Is Apple’s chief operating officer its new Jony Ive?

Apple COO Jeff Williams [Photo: Justin Sullivan/Getty Images]

BY Mark Wilson3 minute read

Apple is synonymous with its design. But according to a new report from Bloomberg, the company is done with industrial design executives. As Apple’s VP of industrial design, Evans Hankey, plans her departure later this year, she reportedly won’t be replaced. The remaining 20 or so members of the core industrial design team will report directly to COO Jeff Williams instead. 

At a glance, the news appears to be an about-face for Apple, a historically design-led company, which appointed Jony Ive to chief design officer in 2015. Williams, on the other hand, is an engineer by trade, first brought in from IBM to lead Apple’s worldwide procurement in 1998, before taking on worldwide operations of all products in 2010. While these roles are largely logistical in nature, necessitating the juggling of the global supply chain, he’s also said to work closely with the product teams, and he was involved with Apple’s flagship products including the iPhone and Apple Watch. In an interview from 2019, Williams offered a glimpse of what this work looked like, as Apple prepped for the launch of the first iPhone. Recounting a moment when the prototype’s plastic screen scratched while in Steve Jobs’s pocket, prompting Jobs to insist on the use of glass in the 11th hour of development:

“I said, ‘Steve, I’ve been looking at glass, and I think within a few years, the technology will make it possible. And he said, No, no, you don’t understand. It ships in June. It needs to be glass.'”

(Spoiler: It was glass.)

Previous to Hankey’s planned departure, both she and Alan Dye, the head of human interface design, reported to Williams. Assumably, Dye still does, meaning Apple’s org chart actually hasn’t changed dramatically: Design on the whole still reports to Williams, but now Williams appears to also be Apple’s new Jony Ive or Evans Hankey, in terms of his more direct creative purview over the industrial design team. (We’ve requested clarification from Apple and will update the post if we hear back.)

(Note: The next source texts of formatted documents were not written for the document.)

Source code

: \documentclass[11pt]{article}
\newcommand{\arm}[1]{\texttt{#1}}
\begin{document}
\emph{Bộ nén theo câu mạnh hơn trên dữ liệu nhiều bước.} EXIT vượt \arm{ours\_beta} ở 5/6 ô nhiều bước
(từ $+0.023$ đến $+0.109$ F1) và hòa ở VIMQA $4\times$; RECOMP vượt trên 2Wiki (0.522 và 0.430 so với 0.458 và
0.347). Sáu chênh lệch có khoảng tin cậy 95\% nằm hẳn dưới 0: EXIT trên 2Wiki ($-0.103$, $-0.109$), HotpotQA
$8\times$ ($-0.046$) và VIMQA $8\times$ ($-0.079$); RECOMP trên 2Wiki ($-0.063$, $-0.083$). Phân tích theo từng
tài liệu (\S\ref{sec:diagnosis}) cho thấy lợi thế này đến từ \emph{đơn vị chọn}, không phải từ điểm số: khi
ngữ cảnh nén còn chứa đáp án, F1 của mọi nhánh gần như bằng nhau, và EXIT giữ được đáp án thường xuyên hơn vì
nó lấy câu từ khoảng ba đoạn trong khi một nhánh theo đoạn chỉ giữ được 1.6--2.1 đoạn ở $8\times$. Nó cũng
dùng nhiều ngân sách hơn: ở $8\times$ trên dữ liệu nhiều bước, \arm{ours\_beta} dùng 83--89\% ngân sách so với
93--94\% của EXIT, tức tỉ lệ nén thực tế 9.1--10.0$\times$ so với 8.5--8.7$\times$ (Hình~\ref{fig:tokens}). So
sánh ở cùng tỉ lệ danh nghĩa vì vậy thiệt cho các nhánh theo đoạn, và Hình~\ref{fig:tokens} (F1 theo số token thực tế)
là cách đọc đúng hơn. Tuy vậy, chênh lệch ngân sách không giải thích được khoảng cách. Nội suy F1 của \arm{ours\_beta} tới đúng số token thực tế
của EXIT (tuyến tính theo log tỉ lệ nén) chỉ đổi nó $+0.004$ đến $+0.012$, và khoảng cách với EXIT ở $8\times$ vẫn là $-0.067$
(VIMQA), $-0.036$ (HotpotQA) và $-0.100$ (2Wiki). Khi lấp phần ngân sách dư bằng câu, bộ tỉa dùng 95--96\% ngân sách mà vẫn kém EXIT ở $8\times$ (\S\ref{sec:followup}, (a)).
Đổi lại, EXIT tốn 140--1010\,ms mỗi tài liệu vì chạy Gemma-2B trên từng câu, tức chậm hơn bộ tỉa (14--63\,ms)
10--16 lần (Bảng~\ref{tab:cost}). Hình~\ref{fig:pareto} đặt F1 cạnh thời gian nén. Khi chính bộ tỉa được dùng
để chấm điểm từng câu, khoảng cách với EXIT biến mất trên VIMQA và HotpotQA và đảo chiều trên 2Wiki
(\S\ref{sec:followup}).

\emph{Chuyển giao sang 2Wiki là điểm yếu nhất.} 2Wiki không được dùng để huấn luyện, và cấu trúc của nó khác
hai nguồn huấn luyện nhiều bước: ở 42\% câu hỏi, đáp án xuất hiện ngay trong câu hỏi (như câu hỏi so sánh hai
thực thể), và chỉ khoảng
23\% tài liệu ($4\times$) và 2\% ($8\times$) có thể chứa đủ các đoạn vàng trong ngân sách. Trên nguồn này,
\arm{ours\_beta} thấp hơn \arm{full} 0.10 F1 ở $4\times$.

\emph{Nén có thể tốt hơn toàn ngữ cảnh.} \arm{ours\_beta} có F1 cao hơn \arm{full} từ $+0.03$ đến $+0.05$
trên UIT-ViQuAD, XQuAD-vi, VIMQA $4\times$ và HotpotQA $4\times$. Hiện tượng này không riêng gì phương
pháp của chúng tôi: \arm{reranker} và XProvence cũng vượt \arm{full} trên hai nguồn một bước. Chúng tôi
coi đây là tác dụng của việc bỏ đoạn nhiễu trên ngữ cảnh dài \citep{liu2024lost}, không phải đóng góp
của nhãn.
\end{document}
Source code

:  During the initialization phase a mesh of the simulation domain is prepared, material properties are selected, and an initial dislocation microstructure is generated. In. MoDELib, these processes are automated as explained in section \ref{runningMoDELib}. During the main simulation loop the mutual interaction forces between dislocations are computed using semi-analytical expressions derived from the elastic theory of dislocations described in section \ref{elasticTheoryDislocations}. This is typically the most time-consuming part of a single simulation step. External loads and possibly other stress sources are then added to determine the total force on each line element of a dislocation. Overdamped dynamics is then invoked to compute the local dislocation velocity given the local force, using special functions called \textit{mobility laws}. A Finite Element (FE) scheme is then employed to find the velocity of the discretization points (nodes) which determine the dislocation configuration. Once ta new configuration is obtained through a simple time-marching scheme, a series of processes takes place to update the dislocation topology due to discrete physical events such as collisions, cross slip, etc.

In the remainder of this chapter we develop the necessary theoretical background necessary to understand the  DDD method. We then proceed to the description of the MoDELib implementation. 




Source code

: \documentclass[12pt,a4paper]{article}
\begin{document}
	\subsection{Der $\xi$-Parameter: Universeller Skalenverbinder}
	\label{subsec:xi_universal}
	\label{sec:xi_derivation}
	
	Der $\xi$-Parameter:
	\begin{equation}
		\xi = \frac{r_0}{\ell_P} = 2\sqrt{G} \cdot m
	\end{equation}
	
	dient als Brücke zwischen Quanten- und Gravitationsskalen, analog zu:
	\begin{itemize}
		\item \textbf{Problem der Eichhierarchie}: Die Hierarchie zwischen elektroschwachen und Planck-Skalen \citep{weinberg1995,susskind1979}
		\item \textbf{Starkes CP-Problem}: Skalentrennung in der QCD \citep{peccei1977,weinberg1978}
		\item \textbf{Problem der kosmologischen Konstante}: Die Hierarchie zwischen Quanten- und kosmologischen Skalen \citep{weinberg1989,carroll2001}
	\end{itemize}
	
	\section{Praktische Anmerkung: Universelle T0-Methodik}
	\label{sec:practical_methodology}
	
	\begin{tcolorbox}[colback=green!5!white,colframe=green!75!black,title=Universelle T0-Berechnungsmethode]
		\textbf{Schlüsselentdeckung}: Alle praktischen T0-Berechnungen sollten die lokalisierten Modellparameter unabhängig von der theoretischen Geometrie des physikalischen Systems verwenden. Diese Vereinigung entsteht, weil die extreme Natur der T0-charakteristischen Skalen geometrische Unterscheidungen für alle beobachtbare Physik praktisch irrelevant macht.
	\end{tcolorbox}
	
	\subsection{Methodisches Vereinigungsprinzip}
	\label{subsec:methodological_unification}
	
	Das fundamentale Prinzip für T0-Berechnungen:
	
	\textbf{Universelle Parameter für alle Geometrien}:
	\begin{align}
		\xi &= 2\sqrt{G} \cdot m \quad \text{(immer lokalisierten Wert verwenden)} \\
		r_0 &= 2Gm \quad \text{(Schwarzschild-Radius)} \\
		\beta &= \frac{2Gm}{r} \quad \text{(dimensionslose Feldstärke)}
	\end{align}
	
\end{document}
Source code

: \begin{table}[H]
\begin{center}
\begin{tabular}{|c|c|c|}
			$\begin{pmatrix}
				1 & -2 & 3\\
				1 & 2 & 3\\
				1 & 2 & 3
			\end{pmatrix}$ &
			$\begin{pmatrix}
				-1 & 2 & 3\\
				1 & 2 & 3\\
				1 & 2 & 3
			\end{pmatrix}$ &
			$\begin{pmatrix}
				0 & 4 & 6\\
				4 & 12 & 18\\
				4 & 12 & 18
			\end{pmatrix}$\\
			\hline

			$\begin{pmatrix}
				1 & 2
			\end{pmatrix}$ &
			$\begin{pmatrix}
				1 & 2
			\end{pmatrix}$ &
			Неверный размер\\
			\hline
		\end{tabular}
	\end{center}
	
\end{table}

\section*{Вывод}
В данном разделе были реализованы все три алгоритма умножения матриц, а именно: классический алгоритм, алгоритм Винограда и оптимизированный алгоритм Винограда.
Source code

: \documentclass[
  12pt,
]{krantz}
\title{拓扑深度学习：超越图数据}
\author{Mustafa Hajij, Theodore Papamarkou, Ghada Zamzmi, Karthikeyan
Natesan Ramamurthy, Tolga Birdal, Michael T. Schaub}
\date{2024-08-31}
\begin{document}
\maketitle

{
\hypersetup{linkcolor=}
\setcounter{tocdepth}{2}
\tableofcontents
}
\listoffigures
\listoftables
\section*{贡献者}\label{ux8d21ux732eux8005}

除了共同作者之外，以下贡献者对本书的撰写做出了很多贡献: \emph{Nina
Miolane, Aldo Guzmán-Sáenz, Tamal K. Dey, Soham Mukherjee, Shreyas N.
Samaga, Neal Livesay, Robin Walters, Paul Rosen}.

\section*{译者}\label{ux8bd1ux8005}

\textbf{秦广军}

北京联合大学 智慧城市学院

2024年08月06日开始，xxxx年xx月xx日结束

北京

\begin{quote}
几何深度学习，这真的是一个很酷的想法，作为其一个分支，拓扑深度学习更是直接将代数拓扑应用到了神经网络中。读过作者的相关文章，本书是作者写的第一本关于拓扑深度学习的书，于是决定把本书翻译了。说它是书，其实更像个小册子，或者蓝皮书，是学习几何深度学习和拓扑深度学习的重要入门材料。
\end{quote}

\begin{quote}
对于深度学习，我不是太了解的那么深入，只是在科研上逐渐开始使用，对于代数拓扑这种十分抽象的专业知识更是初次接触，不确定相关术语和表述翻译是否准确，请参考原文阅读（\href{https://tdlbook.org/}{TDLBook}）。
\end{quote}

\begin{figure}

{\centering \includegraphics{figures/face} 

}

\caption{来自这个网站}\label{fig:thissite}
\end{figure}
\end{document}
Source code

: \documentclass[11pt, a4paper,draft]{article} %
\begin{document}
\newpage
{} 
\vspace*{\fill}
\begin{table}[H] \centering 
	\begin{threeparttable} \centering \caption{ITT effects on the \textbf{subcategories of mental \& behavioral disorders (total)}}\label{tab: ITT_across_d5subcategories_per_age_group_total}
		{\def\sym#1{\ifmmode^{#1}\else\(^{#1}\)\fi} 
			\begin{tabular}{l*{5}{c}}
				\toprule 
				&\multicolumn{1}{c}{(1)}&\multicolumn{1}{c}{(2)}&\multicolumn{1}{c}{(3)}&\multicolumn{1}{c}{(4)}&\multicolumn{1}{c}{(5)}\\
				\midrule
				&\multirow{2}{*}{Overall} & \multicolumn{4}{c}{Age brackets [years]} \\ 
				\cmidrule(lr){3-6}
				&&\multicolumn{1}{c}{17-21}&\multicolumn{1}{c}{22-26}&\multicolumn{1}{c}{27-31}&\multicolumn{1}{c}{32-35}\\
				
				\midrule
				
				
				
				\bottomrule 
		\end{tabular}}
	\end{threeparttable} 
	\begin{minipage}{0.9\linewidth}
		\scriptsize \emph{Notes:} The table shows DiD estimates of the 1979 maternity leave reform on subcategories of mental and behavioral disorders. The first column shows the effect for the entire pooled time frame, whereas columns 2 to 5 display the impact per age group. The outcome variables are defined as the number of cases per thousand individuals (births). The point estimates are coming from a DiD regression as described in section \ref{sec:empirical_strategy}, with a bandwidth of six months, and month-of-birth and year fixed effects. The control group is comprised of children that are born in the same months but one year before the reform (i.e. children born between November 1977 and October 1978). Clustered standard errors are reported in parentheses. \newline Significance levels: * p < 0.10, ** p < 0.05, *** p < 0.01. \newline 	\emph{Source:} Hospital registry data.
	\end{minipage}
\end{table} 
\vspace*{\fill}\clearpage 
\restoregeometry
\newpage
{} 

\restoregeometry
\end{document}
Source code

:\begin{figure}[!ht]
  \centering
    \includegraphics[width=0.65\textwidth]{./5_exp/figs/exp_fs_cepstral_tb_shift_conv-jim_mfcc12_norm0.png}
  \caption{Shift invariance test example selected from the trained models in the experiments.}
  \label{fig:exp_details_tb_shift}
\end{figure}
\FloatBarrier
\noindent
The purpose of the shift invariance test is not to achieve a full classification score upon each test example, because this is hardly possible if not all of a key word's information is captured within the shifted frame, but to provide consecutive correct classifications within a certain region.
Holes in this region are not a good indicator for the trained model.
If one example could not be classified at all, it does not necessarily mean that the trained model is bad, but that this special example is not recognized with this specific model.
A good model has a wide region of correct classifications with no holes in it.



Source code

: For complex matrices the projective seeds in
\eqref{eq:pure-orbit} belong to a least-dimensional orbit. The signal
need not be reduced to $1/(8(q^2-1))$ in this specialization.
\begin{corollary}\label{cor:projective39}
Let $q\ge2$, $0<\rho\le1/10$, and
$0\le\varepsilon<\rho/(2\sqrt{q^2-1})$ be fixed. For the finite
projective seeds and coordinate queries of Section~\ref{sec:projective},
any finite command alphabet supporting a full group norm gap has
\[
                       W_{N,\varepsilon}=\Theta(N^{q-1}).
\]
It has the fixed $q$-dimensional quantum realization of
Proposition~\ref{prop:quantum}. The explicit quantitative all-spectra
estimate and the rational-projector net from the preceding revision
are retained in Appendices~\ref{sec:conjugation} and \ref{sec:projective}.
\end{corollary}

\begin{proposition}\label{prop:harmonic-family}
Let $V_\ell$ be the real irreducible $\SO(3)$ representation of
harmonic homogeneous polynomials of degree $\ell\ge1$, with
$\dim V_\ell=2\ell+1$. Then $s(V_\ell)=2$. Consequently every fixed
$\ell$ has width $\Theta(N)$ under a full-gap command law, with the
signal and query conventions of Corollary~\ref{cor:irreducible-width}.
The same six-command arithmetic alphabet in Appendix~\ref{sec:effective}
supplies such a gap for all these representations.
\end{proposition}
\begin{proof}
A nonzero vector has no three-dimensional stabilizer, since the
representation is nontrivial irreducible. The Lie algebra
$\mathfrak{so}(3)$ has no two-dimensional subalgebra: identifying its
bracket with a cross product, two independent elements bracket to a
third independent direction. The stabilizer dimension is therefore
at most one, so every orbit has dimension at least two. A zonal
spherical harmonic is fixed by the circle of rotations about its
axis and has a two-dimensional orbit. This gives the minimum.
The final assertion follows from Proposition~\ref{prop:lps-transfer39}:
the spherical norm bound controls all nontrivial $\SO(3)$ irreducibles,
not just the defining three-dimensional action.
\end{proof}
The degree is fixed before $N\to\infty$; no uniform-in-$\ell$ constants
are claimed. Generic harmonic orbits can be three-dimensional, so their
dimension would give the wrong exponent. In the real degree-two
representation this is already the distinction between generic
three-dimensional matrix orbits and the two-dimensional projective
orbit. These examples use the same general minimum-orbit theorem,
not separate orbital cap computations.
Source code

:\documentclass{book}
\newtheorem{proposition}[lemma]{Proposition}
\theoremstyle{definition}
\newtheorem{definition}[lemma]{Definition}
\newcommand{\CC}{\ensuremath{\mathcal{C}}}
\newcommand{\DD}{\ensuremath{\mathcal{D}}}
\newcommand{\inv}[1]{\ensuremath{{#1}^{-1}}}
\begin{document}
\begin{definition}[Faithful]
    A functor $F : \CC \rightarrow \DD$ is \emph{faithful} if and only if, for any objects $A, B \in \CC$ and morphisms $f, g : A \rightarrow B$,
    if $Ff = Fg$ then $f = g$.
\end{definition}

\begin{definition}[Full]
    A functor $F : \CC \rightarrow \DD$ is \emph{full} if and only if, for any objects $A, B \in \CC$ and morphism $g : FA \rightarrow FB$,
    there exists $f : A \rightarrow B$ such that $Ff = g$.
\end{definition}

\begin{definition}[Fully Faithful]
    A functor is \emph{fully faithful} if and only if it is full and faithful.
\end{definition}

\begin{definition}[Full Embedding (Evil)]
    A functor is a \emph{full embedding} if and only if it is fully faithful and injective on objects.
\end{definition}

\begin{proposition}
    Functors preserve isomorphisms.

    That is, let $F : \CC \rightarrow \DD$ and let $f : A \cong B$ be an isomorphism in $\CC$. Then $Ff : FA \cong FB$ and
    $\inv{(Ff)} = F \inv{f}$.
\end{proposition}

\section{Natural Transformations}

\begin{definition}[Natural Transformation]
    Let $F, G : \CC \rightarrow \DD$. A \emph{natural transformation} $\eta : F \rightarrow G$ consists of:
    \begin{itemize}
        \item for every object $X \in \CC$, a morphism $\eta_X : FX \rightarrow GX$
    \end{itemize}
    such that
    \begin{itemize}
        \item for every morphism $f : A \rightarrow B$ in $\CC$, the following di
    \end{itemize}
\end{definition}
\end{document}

It’s tempting to speculate the why behind this change. Apple, which is ever expanding its products and services to stay ahead of the appetites of Wall Street, is backing a logistics-savvy executive, much like it did when it promoted Tim Cook to CEO—who, notably, was Apple’s COO before Williams got the job in 2015. 

What this means specifically for Apple’s industrial design operations remain to be seen, but it’s also somewhat precedented. Chief design officer roles are growing at Fortune 500 companies, but their holders’ true influence in those positions is sometimes more questionable. Meanwhile, two of the most storied design firms in the world, Ideo and Frog (both of which have worked with Apple in the past), have eschewed designers in executive roles in the last few years. Frog eliminated its somewhat legendary chief creative officer position back in 2016, while Ideo hired marketing guru Derek Robson as its new CEO in late 2022

On one hand, it’s shocking to consider that Apple is eliminating designer-executive positions rather than creating them. On the other, if Frog and Ideo are shy to put designers up top, it’s hard to imagine why Apple—a company with a $2.39 trillion market cap that produces goods thousands of miles away from its HQ, which are fully dependent on the tenuous global supply chain—wouldn’t want a logistics mastermind at the top of its org chart.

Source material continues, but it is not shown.